──────── Record extracts
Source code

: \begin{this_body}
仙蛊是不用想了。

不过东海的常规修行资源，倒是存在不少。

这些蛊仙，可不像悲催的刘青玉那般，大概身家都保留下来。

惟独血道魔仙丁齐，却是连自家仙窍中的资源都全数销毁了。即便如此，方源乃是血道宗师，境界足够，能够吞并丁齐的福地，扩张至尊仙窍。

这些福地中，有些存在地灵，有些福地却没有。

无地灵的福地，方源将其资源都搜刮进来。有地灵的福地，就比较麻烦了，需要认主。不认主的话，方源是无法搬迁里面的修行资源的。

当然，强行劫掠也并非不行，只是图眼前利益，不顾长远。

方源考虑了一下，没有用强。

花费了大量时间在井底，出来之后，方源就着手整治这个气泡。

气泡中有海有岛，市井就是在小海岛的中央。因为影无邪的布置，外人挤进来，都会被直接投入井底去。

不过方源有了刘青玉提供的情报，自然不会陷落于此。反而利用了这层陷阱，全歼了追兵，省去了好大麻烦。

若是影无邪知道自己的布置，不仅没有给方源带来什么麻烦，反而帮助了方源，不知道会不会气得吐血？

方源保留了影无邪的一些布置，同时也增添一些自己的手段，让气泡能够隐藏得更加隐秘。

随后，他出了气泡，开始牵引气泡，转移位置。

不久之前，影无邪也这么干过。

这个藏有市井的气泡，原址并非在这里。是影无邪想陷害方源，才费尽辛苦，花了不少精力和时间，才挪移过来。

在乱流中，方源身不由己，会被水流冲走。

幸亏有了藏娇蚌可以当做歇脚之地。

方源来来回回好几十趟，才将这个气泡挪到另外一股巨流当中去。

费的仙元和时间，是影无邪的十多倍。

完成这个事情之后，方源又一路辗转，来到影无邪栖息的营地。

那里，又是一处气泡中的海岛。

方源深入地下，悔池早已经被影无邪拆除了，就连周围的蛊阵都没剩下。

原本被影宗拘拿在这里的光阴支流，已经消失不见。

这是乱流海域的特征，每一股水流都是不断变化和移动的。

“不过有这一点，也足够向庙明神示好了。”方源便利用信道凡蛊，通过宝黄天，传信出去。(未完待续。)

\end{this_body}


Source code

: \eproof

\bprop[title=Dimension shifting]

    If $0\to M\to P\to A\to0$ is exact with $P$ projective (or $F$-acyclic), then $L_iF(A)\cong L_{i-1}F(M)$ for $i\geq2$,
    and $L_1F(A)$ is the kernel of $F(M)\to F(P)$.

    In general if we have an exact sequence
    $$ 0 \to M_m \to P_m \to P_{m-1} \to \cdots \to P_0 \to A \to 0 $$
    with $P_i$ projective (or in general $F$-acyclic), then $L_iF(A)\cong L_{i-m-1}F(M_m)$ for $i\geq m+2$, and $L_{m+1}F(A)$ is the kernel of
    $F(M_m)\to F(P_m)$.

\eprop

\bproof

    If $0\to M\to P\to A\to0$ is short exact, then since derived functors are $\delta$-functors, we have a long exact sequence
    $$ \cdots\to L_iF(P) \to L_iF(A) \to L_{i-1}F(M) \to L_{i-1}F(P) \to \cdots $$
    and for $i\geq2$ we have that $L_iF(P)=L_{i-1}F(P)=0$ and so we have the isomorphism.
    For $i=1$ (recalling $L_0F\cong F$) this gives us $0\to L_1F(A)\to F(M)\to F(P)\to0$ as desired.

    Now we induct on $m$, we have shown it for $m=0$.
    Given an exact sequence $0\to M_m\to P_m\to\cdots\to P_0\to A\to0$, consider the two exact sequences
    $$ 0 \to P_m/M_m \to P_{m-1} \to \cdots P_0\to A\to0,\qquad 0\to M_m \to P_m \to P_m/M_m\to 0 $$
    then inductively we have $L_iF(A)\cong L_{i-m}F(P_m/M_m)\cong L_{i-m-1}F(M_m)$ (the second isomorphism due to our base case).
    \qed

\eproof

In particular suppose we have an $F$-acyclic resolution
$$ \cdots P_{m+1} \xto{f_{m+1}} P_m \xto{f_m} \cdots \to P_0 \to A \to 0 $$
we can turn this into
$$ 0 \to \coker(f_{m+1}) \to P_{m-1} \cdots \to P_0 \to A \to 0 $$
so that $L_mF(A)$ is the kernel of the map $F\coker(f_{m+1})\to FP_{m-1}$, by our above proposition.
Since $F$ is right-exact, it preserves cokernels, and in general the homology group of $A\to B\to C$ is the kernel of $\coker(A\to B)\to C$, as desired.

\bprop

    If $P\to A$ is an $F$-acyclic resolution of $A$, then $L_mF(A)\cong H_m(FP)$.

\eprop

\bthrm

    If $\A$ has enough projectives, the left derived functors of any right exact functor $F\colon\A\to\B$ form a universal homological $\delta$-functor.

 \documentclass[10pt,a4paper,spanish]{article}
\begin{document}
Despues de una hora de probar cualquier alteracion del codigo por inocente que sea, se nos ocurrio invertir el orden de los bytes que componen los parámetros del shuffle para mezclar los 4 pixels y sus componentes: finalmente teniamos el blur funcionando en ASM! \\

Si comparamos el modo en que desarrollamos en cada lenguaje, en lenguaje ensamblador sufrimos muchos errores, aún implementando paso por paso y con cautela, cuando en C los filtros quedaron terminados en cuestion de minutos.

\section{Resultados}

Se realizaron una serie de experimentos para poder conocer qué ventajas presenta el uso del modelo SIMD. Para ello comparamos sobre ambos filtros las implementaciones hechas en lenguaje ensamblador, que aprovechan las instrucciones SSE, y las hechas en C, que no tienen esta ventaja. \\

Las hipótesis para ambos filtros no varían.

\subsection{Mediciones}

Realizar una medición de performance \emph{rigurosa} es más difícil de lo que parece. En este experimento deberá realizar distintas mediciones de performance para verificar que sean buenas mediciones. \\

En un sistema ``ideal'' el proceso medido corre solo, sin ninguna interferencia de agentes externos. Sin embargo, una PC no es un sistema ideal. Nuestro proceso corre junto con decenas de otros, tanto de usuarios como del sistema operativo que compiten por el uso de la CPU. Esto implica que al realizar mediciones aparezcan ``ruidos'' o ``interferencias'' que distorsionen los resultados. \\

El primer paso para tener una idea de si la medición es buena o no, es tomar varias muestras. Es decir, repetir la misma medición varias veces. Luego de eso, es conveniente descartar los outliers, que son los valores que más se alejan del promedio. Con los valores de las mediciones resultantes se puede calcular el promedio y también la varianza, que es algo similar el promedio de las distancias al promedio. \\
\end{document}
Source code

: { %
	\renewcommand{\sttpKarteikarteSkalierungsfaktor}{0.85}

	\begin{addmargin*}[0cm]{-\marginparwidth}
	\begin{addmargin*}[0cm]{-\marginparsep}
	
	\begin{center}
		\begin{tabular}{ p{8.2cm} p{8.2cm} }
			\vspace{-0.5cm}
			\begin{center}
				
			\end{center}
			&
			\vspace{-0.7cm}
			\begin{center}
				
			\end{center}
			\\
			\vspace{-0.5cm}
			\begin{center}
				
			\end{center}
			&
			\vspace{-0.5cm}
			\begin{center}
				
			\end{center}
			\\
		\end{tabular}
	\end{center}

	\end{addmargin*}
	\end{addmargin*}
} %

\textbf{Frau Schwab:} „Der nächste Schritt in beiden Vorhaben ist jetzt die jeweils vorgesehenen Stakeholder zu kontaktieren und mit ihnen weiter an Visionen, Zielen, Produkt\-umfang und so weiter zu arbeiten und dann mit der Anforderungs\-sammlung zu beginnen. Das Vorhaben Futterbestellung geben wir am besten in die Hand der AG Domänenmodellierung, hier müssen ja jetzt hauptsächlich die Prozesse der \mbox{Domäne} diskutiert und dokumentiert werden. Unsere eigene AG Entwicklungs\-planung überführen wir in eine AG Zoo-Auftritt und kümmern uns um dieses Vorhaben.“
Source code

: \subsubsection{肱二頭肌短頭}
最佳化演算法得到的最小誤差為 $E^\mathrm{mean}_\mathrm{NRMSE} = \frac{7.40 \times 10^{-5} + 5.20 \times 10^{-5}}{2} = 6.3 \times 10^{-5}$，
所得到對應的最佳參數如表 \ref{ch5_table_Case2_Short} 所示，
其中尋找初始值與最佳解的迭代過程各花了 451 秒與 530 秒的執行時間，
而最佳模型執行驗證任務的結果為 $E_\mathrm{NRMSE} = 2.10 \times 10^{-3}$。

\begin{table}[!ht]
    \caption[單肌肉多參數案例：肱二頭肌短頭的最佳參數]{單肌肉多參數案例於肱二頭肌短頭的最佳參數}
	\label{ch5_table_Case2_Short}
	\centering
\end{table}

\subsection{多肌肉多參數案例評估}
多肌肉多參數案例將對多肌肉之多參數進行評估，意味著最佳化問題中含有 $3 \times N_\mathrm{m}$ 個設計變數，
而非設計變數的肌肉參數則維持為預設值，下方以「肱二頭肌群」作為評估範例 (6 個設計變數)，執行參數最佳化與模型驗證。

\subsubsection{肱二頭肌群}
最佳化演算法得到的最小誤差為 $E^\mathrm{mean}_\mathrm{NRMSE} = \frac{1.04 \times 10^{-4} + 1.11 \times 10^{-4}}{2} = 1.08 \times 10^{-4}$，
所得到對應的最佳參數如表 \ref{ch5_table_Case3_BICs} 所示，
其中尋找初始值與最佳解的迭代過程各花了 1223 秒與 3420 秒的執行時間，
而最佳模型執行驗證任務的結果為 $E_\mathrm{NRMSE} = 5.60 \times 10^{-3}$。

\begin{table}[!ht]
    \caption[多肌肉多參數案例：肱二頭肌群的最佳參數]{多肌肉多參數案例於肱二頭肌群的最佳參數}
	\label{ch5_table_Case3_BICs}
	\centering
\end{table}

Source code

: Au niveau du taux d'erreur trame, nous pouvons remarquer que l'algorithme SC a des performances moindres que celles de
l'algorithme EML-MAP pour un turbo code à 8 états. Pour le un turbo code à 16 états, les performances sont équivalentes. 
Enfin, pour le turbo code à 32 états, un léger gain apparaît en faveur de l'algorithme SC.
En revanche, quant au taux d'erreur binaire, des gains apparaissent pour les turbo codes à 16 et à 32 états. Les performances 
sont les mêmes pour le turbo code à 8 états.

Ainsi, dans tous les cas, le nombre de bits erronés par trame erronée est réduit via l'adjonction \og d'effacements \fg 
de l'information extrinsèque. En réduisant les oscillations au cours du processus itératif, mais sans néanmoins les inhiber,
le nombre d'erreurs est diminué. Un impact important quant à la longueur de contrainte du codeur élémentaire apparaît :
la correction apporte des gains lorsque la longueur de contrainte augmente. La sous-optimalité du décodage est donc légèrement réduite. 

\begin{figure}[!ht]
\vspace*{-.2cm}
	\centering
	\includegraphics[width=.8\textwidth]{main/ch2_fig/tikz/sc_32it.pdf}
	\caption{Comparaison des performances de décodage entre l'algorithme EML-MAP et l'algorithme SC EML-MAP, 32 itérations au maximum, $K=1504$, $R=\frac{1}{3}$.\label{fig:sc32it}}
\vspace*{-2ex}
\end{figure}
────────────────
• What needs to be done
In the material above, locate the line containing "If $0\to M\to P\to A\to0$ is exact" and the line containing "If $0\to M\to P\to A\to0$ is short". Transcribe exactly those two lines and every line between them, and nothing more.

• Answer to the exercise
    If $0\to M\to P\to A\to0$ is exact with $P$ projective (or $F$-acyclic), then $L_iF(A)\cong L_{i-1}F(M)$ for $i\geq2$,
    and $L_1F(A)$ is the kernel of $F(M)\to F(P)$.

    In general if we have an exact sequence
    $$ 0 \to M_m \to P_m \to P_{m-1} \to \cdots \to P_0 \to A \to 0 $$
    with $P_i$ projective (or in general $F$-acyclic), then $L_iF(A)\cong L_{i-m-1}F(M_m)$ for $i\geq m+2$, and $L_{m+1}F(A)$ is the kernel of
    $F(M_m)\to F(P_m)$.

\eprop

\bproof

    If $0\to M\to P\to A\to0$ is short exact, then since derived functors are $\delta$-functors, we have a long exact sequence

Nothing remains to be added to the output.